I'd be very happy if someone had given me that! Looks like it could make a nice tidy and useful bike without much expense or effort. Any reasonable quality 1980's and 1990's fully rigid bikes are always worth saving if they can be repaired and made useable for a modest outlay. The frames are sturdy and have sensible geometry, plus there are no suspension parts to wear out. Most of my bikes date from this era and don't have any stupid and useless modern "improvements" like sealed press-fit BB's and stems that need spacers to adjust them. These are simple, easy to fix, cheap to run bikes that will just keep going.


----------



## Rebuild1961 (2 Feb 2018)

SkipdiverJohn said:


> I'd be very happy if someone had given me that! Looks like it could make a nice tidy and useful bike without much expense or effort. Any reasonable quality 1980's and 1990's fully rigid bikes are always worth saving if they can be repaired and made useable for a modest outlay. The frames are sturdy and have sensible geometry, plus there are no suspension parts to wear out. Most of my bikes date from this era and don't have any stupid and useless modern "improvements" like sealed press-fit BB's and stems that need spacers to adjust them. These are simple, easy to fix, cheap to run bikes that will just keep going.


I do have a question. When I took apart the rear hub there a two thin washers that I can't remember where these go,(pic included) in not sure if these go on after the bearings or the go onto the lock ring.


----------



## Drago (2 Feb 2018)

Cheap and cheerful boat anchor - it may be from a hallowed brand of yore, but it's not exotic in any way. That said, it looks a step above the catalogue £99 BSO's, so if you can get it running safely again for less than £20 then its cheap, worthy and comfortable transport for someone. Eminently usable.


----------



## raleighnut (2 Feb 2018)

Rebuild1961 said:


> I do have a question. When I took apart the rear hub there a two thin washers that I can't remember where these go,(pic included) in not sure if these go on after the bearings or the go onto the lock ring.
> View attachment 394259


If that's a freewheel then good luck getting it back together again. Good news is a brand new 6/7 speed one is only a tenner ($15) approx.


----------



## Rebuild1961 (2 Feb 2018)

raleighnut said:


> If that's a freewheel then good luck getting it back together again. Good news is a brand new 6/7 speed one is only a tenner ($15) approx.
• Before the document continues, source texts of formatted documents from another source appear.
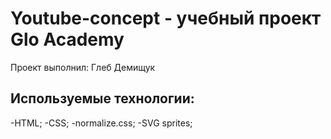 # Youtube-concept - учебный проект Glo Academy
Проект выполнил: Глеб Демищук

## Используемые технологии: 
-HTML;
-CSS;
-normalize.css;
-SVG sprites;

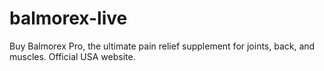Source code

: # balmorex-live
Buy Balmorex Pro, the ultimate pain relief supplement for joints, back, and muscles. Official USA website.
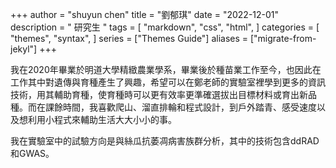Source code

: +++
author = "shuyun chen"
title = "劉郁琪"
date = "2022-12-01"
description = " 研究生 "
tags = [
    "markdown",
    "css",
    "html",
]
categories = [
    "themes",
    "syntax",
]
series = ["Themes Guide"]
aliases = ["migrate-from-jekyl"]
+++


我在2020年畢業於明道大學精緻農業學系，畢業後於種苗業工作至今，也因此在工作其中對遺傳與育種產生了興趣，希望可以在鄭老師的實驗室裡學到更多的資訊技術，用其輔助育種，使育種時可以更有效率更準確選拔出目標材料或育出新品種。而在課餘時間，我喜歡爬山、溜直排輪和程式設計，到戶外踏青、感受速度以及想利用小程式來輔助生活大大小小的事。

我在實驗室中的試驗方向是與絲瓜抗萎凋病害族群分析，其中的技術包含ddRAD和GWAS。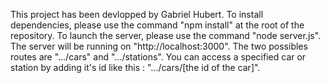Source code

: This project has been devlopped by Gabriel Hubert.
To install dependencies, please use the command "npm install" at the root of the repository.
To launch the server, please use the command "node server.js".
The server will be running on "http://localhost:3000".
The two possibles routes are ".../cars" and ".../stations".
You can access a specified car or station by adding it's id like this : ".../cars/[the id of the car]".
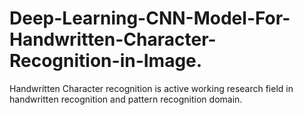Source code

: # Deep-Learning-CNN-Model-For-Handwritten-Character-Recognition-in-Image.
Handwritten Character recognition is active working research field in handwritten recognition and pattern recognition domain. 
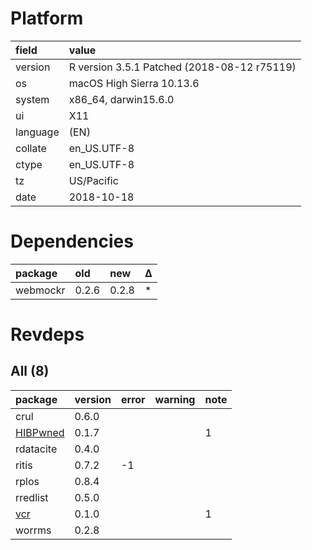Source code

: # Platform

|field    |value                                       |
|:--------|:-------------------------------------------|
|version  |R version 3.5.1 Patched (2018-08-12 r75119) |
|os       |macOS High Sierra 10.13.6                   |
|system   |x86_64, darwin15.6.0                        |
|ui       |X11                                         |
|language |(EN)                                        |
|collate  |en_US.UTF-8                                 |
|ctype    |en_US.UTF-8                                 |
|tz       |US/Pacific                                  |
|date     |2018-10-18                                  |

# Dependencies

|package  |old   |new   |Δ  |
|:--------|:-----|:-----|:--|
|webmockr |0.2.6 |0.2.8 |*  |

# Revdeps

## All (8)

|package                          |version |error |warning |note |
|:--------------------------------|:-------|:-----|:-------|:----|
|crul                             |0.6.0   |      |        |     |
|[HIBPwned](problems.md#hibpwned) |0.1.7   |      |        |1    |
|rdatacite                        |0.4.0   |      |        |     |
|ritis                            |0.7.2   |-1    |        |     |
|rplos                            |0.8.4   |      |        |     |
|rredlist                         |0.5.0   |      |        |     |
|[vcr](problems.md#vcr)           |0.1.0   |      |        |1    |
|worrms                           |0.2.8   |      |        |     |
These bearings are for the axle not the freewheel. I forgot to mention this on the posting.


----------



## Rebuild1961 (2 Feb 2018)

Drago said:


> Cheap and cheerful boat anchor - it may be from a hallowed brand of yore, but it's not exotic in any way. That said, it looks a step above the catalogue £99 BSO's, so if you can get it running safely again for less than £20 then its cheap, worthy and comfortable transport for someone. Eminently usable.


Yep. Its just clean and needs tires and reassemble the axle bearings. Tks!


----------



## raleighnut (2 Feb 2018)

Rebuild1961 said:


> These bearings are for the axle not the freewheel. I forgot to mention this on the posting.


That's a heck of a lot of bearings, BMX type hub ? if the bike has a splined freehub conventional fitting says behind the cassette but that lockring looks much more like a freewheel unit lockring to me.


----------



## Rebuild1961 (2 Feb 2018)

raleighnut said:


> That's a heck of a lot of bearings, BMX type hub ? if the bike has a splined freehub conventional fitting says behind the cassette but that lockring looks much more like a freewheel unit lockring to me.


Small bearings go on freewheel reverse, the larger on the front side. I am guessing the 2 washers go on with the lock ring. When I'm home tonight I will mess with the reassembly while the freewheel is cleaned before I lube it and reinstall the bearings and lock ring, tks!


----------



## raleighnut (2 Feb 2018)

Rebuild1961 said:


> Small bearings go on freewheel reverse, the larger on the front side. I am guessing the 2 washers go on with the lock ring. When I'm home tonight I will mess with the reassembly while the freewheel is cleaned before I lube it and reinstall the bearings and lock ring, tks!


Like I posted good luck with re-assembling a freewheel, I took one apart as a youth and never managed to get it back together. Much later someone said you use a piece of thread to hold the 'Pawls' retracted then pull that out when it is nearly together. Nowadays once the sprockets have worn I just replace the lot and service the wheel bearings whilst the whole freewheel unit is off.


----------



## raleighnut (2 Feb 2018)

Rebuild1961 said:


> Small bearings go on freewheel reverse, the larger on the front side. I am guessing the 2 washers go on with the lock ring. When I'm home tonight I will mess with the reassembly while the freewheel is cleaned before I lube it and reinstall the bearings and lock ring, tks!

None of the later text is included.